Software Testing - Getting Product Out The Door Faster Cleaner Easier

Software testing is one of those amorphous terms that covers a massive range of possibilities. Are we talking about integration, unit, black box, white box, systems, acceptance, regression, load, performance? The list goes on. Unlike a lot of other forms of software development, there is generally no specific point at which it is possible to say “the testing is complete”. It is always possible to add more testing infrastructure.

The difficult point here is generally code testing and test coverage. These goals cannot be achieved simply by implementing an existing system. They consist of code that must be written for each project, often equalling or exceeding the amount of code in the product itself. As such there is an on-going development overhead involved in maintaining good tests. So is this worth it? Should developers spend as much time testing their code as writing it? In our experience, this is almost always a worthwhile effort, with paybacks in testing generally exceeding those from other areas, assuming that a pragmatic approach to testing is taken.

At Spore Lab we believe that while good testing is multi-faceted, it is more important to implement a few testing methods well than try to cover every type of test.
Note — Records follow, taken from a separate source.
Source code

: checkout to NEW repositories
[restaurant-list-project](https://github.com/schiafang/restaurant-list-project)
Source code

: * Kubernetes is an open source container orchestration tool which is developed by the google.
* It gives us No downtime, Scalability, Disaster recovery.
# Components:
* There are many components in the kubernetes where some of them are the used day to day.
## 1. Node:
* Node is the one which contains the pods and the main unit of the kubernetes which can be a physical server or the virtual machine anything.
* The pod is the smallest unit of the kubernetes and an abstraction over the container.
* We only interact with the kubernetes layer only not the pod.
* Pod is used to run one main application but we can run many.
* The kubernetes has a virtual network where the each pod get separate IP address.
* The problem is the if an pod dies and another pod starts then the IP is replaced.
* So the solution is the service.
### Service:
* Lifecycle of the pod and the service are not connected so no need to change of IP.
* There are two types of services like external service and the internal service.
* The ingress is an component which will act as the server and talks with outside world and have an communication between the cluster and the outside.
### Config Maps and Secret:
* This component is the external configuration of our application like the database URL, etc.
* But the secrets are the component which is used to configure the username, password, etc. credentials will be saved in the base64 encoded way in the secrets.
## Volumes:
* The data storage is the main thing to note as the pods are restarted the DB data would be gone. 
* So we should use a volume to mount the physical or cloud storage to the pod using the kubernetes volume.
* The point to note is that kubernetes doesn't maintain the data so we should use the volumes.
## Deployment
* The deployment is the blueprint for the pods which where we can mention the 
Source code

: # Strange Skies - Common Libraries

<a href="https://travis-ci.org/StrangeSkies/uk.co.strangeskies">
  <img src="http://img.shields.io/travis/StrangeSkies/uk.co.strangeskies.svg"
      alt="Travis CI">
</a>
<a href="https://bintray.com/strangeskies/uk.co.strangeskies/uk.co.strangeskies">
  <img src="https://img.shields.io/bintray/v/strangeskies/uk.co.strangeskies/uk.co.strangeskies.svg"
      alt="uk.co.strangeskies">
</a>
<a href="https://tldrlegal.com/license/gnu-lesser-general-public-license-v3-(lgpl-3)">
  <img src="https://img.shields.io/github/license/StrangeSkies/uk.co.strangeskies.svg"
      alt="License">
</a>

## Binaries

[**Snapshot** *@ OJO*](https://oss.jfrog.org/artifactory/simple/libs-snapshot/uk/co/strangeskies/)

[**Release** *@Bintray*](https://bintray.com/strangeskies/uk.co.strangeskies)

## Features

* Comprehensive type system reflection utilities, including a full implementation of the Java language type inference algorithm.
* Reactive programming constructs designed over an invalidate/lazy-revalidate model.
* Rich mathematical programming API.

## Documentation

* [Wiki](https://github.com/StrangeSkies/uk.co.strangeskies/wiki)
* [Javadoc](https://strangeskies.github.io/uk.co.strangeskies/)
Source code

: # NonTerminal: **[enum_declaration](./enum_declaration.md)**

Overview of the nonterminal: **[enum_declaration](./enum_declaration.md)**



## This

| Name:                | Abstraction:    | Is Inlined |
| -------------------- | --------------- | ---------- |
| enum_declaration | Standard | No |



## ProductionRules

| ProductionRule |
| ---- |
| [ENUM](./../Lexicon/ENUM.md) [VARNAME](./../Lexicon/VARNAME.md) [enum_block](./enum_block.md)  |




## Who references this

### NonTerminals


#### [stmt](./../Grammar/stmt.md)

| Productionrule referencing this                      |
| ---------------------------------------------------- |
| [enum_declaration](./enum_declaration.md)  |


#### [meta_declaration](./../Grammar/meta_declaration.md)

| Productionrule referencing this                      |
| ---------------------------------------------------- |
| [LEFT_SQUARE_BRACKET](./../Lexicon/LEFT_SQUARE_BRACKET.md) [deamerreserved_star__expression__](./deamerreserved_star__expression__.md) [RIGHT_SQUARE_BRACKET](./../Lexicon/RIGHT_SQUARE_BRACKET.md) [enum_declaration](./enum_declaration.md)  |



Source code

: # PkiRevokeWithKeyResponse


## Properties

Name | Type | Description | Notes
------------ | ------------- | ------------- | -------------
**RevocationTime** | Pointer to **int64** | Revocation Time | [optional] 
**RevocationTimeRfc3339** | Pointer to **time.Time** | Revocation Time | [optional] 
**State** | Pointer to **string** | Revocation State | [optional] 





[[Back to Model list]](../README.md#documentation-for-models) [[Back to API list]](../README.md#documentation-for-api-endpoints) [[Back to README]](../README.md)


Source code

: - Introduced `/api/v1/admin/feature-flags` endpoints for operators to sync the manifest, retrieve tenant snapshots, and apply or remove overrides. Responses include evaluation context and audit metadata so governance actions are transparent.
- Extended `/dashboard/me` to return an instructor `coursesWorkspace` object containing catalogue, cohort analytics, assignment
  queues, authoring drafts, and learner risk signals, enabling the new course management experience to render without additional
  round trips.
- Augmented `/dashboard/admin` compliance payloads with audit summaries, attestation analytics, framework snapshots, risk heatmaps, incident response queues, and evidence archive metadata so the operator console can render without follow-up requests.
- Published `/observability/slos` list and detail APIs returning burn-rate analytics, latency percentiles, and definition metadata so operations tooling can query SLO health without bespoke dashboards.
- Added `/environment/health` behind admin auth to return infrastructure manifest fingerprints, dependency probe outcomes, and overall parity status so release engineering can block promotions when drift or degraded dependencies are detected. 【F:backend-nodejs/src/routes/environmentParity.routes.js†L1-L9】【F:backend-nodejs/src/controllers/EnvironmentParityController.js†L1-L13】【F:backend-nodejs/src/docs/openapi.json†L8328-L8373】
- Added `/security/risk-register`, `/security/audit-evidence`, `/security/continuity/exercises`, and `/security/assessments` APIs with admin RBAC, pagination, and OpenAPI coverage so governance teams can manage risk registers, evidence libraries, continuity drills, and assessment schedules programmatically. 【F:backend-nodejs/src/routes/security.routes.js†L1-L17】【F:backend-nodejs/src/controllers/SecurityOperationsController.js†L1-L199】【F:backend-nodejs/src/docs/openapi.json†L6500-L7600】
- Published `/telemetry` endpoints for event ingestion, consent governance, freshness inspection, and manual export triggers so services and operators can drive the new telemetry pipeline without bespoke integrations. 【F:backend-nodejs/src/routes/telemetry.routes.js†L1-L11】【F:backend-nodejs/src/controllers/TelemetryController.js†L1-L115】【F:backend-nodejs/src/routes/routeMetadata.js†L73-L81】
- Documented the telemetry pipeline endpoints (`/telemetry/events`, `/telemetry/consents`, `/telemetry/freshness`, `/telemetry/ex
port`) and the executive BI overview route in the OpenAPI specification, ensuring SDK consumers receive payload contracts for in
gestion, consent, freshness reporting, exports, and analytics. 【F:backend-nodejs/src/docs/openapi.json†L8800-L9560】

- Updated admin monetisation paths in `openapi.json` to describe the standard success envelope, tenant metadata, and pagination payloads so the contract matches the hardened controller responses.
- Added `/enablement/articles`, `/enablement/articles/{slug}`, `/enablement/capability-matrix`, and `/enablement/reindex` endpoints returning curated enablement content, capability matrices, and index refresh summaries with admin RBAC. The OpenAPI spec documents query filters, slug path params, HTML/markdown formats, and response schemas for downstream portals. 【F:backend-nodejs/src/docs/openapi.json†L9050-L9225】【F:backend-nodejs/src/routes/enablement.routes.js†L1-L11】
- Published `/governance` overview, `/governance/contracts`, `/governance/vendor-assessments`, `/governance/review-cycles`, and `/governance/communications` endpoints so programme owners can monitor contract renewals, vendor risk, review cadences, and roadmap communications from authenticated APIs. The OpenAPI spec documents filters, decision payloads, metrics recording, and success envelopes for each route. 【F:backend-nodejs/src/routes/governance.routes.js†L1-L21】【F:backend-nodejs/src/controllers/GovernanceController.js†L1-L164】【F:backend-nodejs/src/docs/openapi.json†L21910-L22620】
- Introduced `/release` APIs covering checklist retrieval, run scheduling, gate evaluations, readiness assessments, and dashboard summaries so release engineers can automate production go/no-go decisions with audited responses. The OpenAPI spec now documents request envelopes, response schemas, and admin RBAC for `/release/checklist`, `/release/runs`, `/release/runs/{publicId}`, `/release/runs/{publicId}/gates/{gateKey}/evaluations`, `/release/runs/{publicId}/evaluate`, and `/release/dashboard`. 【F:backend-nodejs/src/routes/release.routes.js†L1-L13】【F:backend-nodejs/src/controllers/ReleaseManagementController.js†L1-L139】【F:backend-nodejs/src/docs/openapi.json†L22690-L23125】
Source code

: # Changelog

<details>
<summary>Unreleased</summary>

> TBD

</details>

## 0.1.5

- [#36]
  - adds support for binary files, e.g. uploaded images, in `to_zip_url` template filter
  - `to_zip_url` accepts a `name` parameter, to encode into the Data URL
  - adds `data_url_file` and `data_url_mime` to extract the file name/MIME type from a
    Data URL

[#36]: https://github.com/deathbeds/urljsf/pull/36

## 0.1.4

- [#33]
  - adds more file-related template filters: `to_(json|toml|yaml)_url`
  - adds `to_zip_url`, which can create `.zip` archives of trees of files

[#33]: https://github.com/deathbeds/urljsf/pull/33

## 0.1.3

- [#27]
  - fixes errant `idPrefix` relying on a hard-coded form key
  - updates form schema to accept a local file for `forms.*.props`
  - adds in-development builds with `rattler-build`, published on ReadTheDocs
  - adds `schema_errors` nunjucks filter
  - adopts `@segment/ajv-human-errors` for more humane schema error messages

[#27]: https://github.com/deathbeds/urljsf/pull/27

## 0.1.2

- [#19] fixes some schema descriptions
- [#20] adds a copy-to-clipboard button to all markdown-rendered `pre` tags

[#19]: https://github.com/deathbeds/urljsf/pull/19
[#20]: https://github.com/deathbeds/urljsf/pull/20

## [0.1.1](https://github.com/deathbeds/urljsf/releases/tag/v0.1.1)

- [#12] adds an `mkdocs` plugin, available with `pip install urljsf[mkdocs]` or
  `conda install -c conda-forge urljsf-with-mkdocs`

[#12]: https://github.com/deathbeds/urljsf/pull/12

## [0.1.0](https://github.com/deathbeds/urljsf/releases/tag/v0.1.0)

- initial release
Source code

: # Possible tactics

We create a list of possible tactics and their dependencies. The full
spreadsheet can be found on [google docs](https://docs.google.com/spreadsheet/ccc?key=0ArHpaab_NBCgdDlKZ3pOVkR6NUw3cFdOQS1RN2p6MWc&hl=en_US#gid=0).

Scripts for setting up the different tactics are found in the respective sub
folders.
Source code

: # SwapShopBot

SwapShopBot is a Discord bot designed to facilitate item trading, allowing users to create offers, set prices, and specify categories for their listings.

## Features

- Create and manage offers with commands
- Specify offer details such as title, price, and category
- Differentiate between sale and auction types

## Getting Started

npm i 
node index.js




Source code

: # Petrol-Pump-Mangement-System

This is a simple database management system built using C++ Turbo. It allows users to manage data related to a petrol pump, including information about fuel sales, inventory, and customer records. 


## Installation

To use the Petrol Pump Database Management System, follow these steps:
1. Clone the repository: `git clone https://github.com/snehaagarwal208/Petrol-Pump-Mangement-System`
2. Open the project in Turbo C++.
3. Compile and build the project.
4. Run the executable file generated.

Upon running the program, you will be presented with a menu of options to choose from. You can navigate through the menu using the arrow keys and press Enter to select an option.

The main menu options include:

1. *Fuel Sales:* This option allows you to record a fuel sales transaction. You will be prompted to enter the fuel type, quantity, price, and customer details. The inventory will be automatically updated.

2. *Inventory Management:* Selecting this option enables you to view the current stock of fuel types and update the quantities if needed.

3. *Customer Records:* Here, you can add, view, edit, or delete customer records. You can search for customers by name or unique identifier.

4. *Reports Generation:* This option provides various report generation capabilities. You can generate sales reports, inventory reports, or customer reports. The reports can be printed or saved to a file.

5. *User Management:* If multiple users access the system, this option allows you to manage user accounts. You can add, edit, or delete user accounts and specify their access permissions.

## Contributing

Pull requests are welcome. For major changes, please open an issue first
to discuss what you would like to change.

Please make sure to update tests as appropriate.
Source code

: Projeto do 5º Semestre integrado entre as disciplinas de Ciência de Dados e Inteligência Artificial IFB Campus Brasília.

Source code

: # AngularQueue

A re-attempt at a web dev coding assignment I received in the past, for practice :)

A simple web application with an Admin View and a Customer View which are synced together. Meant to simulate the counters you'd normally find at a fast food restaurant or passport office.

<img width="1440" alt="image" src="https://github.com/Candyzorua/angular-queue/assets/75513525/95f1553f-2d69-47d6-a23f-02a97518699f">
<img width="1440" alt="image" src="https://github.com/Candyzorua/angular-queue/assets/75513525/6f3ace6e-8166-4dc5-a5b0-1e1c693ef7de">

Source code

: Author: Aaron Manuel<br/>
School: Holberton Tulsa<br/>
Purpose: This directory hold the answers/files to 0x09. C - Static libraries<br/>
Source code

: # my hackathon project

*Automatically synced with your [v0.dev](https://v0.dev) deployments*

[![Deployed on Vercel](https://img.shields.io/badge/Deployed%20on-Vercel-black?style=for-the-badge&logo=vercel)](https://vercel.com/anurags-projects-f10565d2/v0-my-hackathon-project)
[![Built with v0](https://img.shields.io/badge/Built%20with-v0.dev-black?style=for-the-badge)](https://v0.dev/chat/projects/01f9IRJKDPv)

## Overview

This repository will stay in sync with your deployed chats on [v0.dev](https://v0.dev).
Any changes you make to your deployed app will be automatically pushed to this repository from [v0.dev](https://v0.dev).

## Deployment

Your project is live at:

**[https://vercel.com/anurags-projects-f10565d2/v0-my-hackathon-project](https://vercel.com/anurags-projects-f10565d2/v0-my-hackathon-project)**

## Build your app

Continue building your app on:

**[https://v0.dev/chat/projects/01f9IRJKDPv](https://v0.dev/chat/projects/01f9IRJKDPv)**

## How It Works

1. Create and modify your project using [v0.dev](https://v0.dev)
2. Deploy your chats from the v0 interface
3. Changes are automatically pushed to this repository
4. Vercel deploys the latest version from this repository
To this end we try to focus on the following areas:

  • Modules should be initially developed using test-driven development where possible.
  • All modules should have unit tests, covering both positive and negative testing.
    • Unit tests should be fast, isolated and automatic.
    • Developers should be presented with unit test failures as soon as possible, ideally before code is committed to the repository.
  • An integration test suite should be available. When doing embedded development, often integration tests require physical interaction with a device under test. As such these tests are often slightly more difficult to execute.
    • Test jigs are important here. Integration tests for embedded development require the ability to actuate all the interfaces of the device. Some of these may be genuine connections, and some of them may be faked. For instance connecting to the HDMI input of a device can be done via a USB dongle, however generating a test cellular signal is generally not plausible, and so faking the serial communications for the modem may be a better option.
    • One caveat to this, is that user interfaces tend to be very difficult to test, and the tests written tend to be much more likely to fail in the future due to normal product evolution. So the time/benefit trade-off for these forms of tests may mean that there are fewer of them with less coverage.
  • As a possible alternative, or addition, to integration testing, we recommend having some form of fuzz testing. With fuzz testing, pseudo-random input is supplied to the software in an attempt to exercise unexpected corner cases. In the simplest and most common scenario, the test can be as simple as running the application and then supplying it with random input data until either a certain amount of time has elapsed, or the application has suffered some kind of fault.
    • It is important that the input be only pseudo-random, since if the test fails it is important to be able to recreate the input stream that led to the failure.
    • If available, some form of back channel can be provided to the test system to allow it to target specific aspects of the interface. Without this it is quite common for random testing to essentially get stuck in a dead end, and not able to get out. It also allows some guidance towards known problem areas - such as exceeding the length of data inputs, or supplying extreme input values, such as integer inputs that might invoke integer overflow.
    • One nice advantage of having a simple fuzz testing system in place is that they don’t tend to require the same amount of on-going maintenance as other test systems. Since the tests are not targeting specific application areas, they freely scale along with the application, with no additional test code. This can make them very efficient in terms of effort vs. payback.
  • When bugs are reported, tests demonstrating their existence should be added prior to fixing the bug, where possible.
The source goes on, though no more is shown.